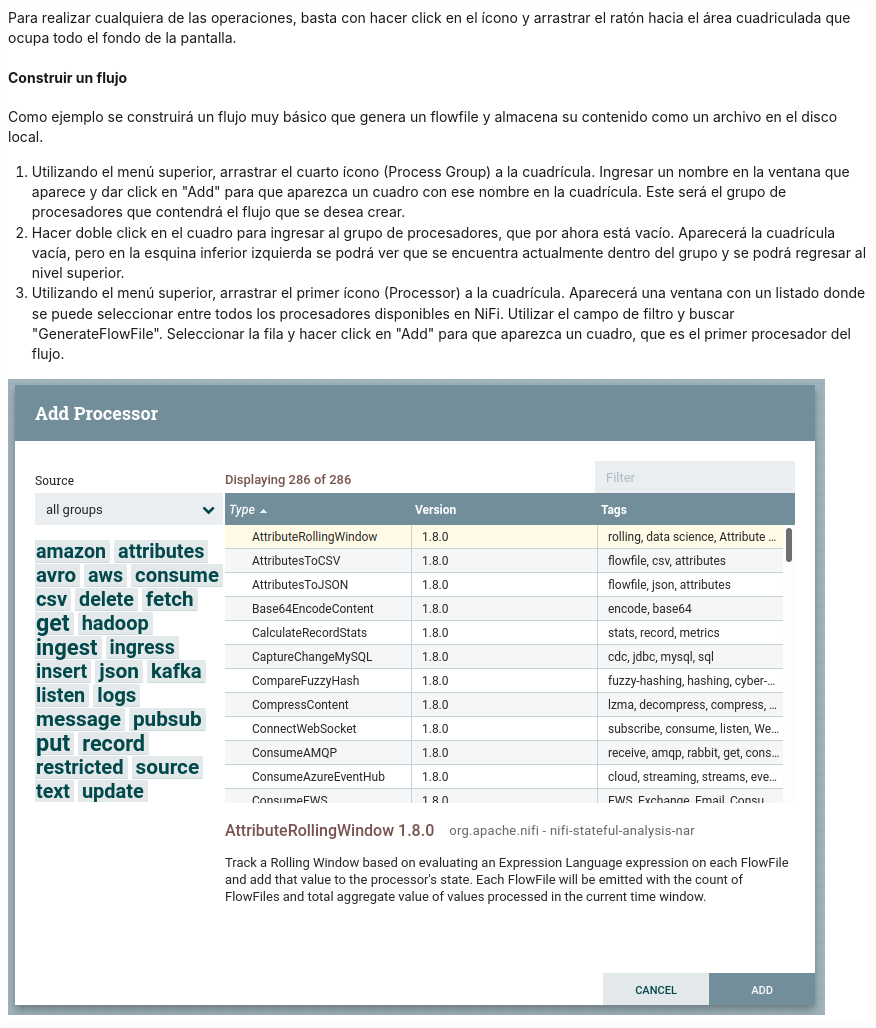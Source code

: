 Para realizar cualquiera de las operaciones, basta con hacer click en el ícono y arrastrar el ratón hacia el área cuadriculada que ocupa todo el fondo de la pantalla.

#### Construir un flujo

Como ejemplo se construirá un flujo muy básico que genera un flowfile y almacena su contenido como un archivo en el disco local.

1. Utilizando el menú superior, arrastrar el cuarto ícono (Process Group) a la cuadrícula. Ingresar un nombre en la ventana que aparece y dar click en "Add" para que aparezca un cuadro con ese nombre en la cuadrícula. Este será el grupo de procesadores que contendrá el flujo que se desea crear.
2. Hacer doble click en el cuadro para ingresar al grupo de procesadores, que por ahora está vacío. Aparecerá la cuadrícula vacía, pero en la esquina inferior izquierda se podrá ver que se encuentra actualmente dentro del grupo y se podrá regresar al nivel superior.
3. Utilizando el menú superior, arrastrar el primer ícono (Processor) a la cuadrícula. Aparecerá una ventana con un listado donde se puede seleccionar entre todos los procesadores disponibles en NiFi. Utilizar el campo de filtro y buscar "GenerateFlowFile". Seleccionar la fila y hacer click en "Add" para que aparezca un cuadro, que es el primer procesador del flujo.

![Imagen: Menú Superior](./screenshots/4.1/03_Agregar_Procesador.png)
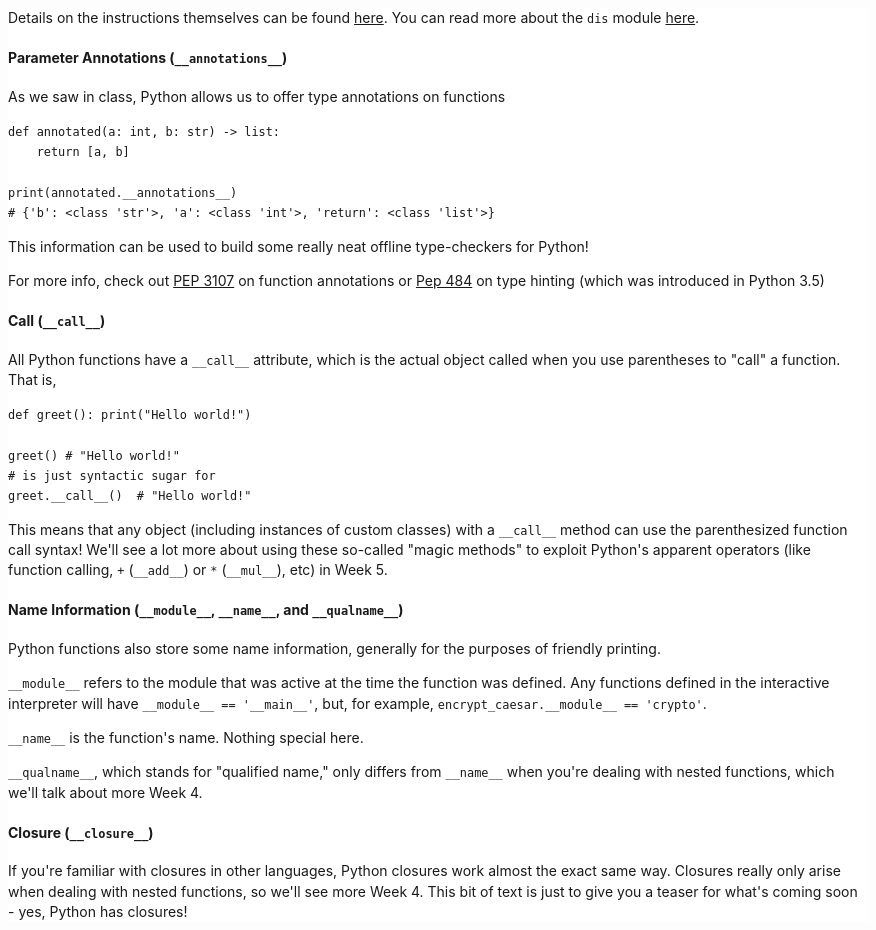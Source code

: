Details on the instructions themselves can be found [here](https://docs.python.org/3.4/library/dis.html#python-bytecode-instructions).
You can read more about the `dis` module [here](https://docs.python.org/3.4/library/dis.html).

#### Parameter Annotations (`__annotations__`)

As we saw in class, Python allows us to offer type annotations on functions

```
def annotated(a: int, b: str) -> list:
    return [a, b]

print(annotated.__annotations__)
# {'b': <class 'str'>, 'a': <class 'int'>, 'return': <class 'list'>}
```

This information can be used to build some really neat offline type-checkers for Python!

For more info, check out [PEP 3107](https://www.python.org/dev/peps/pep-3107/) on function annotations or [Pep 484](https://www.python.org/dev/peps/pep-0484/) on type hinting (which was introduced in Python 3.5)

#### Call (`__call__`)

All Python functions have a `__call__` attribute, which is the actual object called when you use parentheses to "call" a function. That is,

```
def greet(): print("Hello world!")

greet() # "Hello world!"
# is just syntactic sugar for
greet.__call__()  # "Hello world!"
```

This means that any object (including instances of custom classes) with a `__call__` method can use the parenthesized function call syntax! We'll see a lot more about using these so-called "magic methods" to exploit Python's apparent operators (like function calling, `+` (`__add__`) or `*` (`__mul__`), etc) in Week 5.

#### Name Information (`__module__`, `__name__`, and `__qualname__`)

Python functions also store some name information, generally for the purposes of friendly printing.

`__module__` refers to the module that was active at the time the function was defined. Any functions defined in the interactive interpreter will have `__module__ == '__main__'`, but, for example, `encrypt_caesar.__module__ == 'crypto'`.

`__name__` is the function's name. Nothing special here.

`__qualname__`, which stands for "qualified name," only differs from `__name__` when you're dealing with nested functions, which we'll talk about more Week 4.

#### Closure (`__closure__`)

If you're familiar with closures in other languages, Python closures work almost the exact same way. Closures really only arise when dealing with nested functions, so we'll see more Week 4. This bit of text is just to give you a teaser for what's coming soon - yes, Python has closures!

==

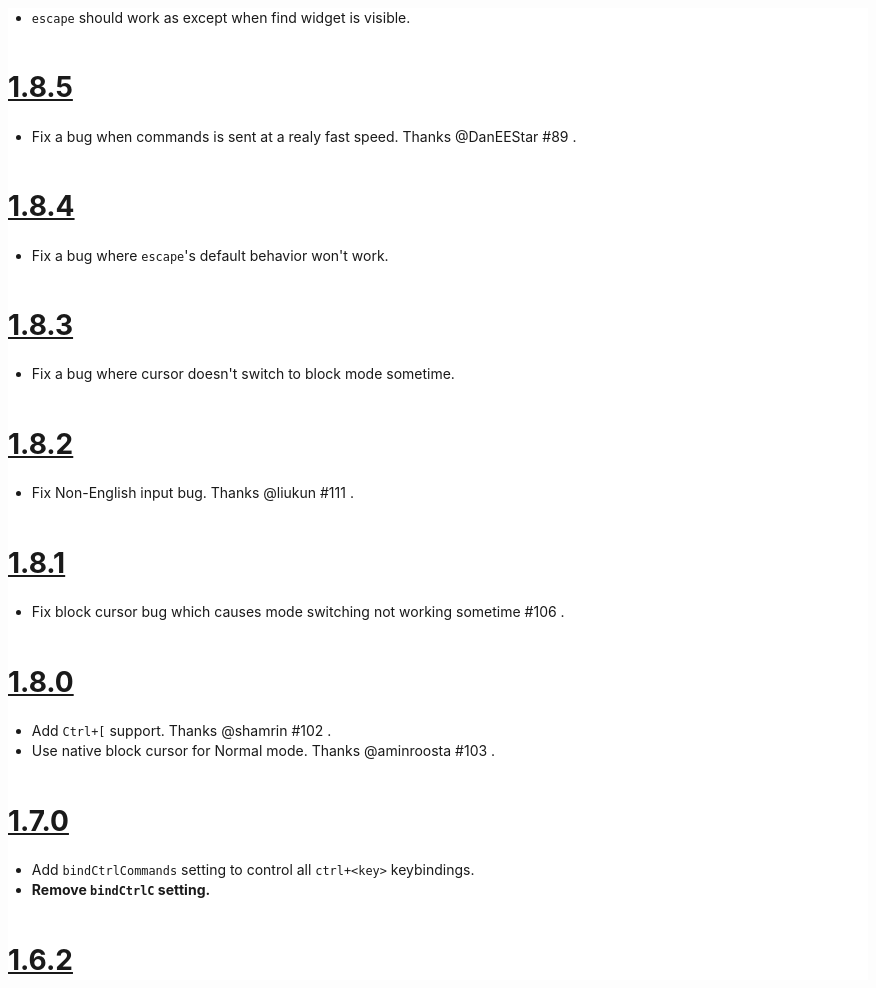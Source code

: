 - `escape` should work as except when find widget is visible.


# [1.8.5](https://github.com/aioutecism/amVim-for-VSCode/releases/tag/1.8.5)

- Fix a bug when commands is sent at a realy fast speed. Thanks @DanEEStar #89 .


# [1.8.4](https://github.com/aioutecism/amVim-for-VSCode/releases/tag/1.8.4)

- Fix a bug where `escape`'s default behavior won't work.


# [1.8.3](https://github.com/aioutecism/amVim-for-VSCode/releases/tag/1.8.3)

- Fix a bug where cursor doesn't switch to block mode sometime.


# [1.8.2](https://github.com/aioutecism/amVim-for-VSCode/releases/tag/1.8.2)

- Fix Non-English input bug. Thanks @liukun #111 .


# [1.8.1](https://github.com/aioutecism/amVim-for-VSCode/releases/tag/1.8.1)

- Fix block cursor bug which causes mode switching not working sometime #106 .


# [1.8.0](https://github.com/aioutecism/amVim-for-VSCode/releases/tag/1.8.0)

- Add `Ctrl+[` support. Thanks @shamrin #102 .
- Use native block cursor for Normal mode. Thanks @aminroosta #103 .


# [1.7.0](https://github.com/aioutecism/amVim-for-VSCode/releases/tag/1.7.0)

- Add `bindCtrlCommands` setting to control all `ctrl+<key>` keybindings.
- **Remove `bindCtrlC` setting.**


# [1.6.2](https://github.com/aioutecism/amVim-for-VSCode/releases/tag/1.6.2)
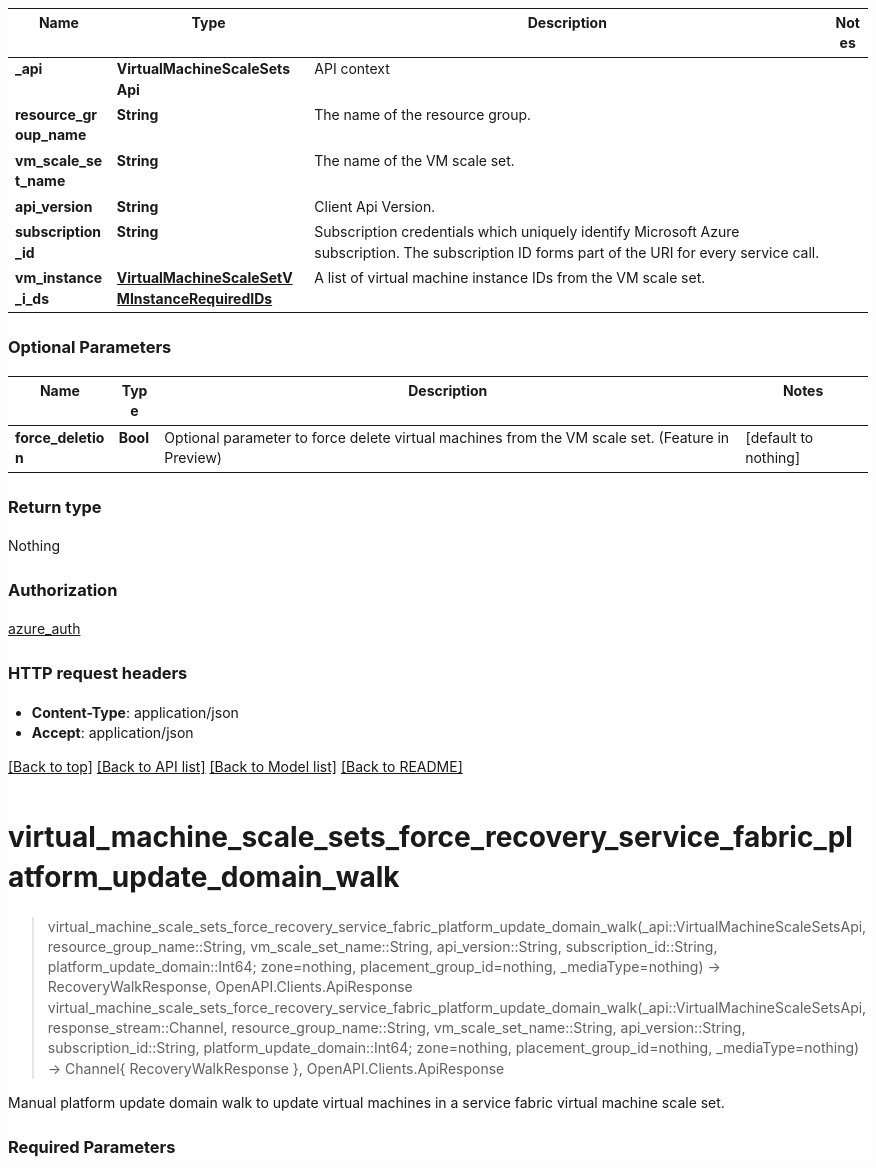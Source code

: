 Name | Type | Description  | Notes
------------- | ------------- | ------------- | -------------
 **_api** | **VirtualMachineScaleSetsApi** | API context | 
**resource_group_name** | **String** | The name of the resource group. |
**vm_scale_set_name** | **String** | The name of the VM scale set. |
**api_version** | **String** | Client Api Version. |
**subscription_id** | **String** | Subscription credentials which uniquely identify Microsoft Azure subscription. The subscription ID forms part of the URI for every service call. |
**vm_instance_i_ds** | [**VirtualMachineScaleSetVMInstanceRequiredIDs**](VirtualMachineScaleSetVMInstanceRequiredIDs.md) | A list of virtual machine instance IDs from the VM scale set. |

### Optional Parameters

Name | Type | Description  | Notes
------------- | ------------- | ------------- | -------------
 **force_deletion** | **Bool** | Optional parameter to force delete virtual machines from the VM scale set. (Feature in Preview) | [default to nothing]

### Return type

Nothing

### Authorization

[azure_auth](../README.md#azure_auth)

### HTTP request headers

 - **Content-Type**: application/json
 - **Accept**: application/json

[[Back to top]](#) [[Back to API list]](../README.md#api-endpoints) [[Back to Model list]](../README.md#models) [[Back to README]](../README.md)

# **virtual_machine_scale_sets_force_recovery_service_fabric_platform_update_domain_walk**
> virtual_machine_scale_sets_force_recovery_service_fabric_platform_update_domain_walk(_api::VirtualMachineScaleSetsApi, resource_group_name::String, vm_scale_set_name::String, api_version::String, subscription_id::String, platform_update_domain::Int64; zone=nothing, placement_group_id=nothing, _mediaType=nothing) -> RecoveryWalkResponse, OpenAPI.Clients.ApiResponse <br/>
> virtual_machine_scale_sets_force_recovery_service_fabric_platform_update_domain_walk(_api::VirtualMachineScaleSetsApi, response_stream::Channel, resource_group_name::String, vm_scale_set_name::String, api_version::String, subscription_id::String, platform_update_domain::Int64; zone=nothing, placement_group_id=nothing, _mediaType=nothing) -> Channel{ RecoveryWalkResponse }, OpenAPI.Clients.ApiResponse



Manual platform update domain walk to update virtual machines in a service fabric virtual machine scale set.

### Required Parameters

---

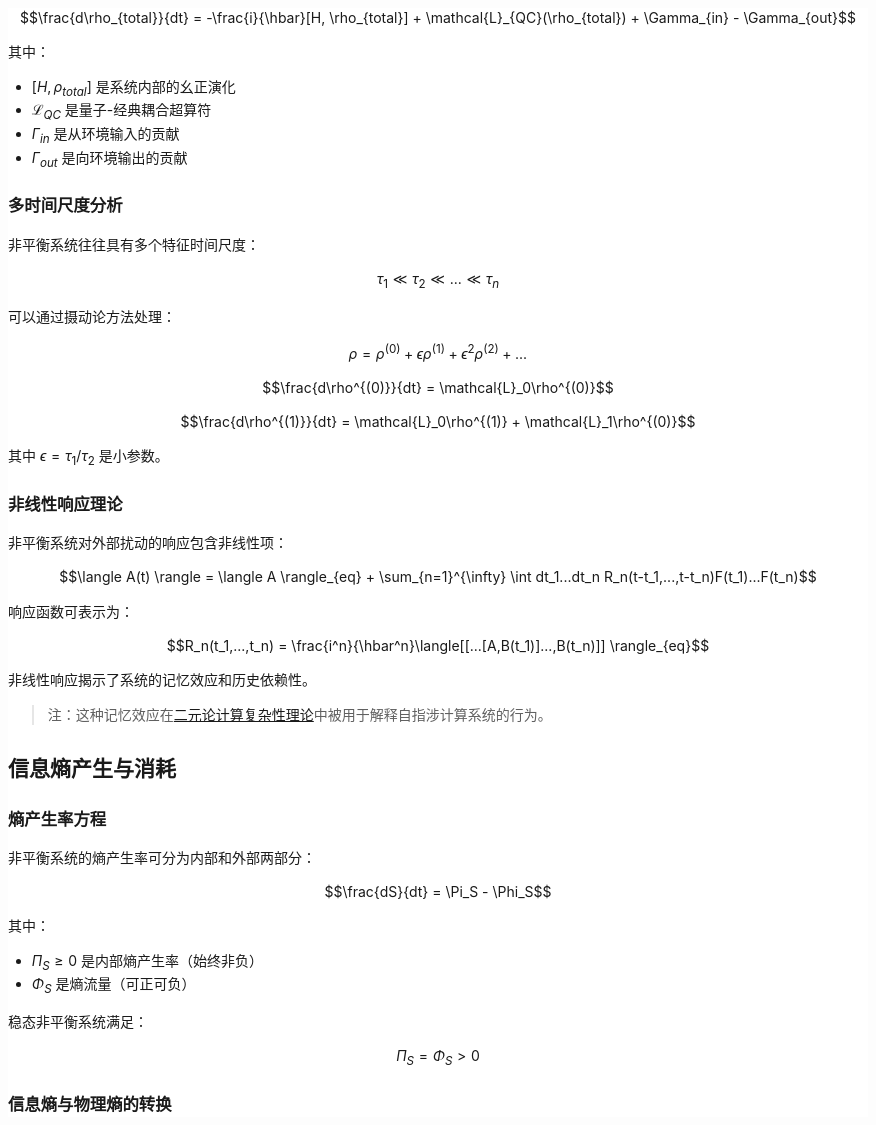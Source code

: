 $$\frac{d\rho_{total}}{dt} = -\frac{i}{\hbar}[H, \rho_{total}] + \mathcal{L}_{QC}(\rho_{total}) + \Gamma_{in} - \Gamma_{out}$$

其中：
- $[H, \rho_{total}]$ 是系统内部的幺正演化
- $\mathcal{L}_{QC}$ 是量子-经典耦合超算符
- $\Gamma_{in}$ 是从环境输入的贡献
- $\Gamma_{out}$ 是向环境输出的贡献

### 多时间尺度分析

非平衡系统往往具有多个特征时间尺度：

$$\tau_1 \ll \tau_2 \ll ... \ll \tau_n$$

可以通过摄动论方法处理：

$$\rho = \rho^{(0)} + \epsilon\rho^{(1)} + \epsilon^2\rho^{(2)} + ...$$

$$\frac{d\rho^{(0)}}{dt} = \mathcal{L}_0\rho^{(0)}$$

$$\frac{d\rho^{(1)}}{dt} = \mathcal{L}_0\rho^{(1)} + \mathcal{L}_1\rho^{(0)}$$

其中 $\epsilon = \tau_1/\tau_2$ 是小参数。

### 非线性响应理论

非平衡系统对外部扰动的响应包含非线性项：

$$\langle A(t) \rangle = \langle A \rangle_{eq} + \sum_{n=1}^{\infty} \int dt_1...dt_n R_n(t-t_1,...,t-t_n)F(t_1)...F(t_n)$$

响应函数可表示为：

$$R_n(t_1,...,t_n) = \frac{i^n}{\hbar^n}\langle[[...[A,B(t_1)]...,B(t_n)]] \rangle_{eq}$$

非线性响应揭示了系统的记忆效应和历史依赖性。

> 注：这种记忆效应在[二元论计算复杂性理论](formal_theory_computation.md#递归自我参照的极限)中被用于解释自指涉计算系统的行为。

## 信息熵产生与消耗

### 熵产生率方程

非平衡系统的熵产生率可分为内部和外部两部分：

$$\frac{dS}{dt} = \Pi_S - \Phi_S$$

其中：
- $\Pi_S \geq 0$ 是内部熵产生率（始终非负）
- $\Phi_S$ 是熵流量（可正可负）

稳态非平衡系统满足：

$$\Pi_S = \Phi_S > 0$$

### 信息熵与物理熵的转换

## Assignment
Within the listing above, the range opens at the line with "### 多时间尺度分析" and closes at the line with "- $\Phi_S$ 是熵流量（可正可负）". Reproduce exactly the lines of that range, including both ends.

## Task response
### 多时间尺度分析

非平衡系统往往具有多个特征时间尺度：

$$\tau_1 \ll \tau_2 \ll ... \ll \tau_n$$

可以通过摄动论方法处理：

$$\rho = \rho^{(0)} + \epsilon\rho^{(1)} + \epsilon^2\rho^{(2)} + ...$$

$$\frac{d\rho^{(0)}}{dt} = \mathcal{L}_0\rho^{(0)}$$

$$\frac{d\rho^{(1)}}{dt} = \mathcal{L}_0\rho^{(1)} + \mathcal{L}_1\rho^{(0)}$$

其中 $\epsilon = \tau_1/\tau_2$ 是小参数。

### 非线性响应理论

非平衡系统对外部扰动的响应包含非线性项：

$$\langle A(t) \rangle = \langle A \rangle_{eq} + \sum_{n=1}^{\infty} \int dt_1...dt_n R_n(t-t_1,...,t-t_n)F(t_1)...F(t_n)$$

响应函数可表示为：

$$R_n(t_1,...,t_n) = \frac{i^n}{\hbar^n}\langle[[...[A,B(t_1)]...,B(t_n)]] \rangle_{eq}$$

非线性响应揭示了系统的记忆效应和历史依赖性。

> 注：这种记忆效应在[二元论计算复杂性理论](formal_theory_computation.md#递归自我参照的极限)中被用于解释自指涉计算系统的行为。

## 信息熵产生与消耗

### 熵产生率方程

非平衡系统的熵产生率可分为内部和外部两部分：

$$\frac{dS}{dt} = \Pi_S - \Phi_S$$

其中：
- $\Pi_S \geq 0$ 是内部熵产生率（始终非负）
- $\Phi_S$ 是熵流量（可正可负）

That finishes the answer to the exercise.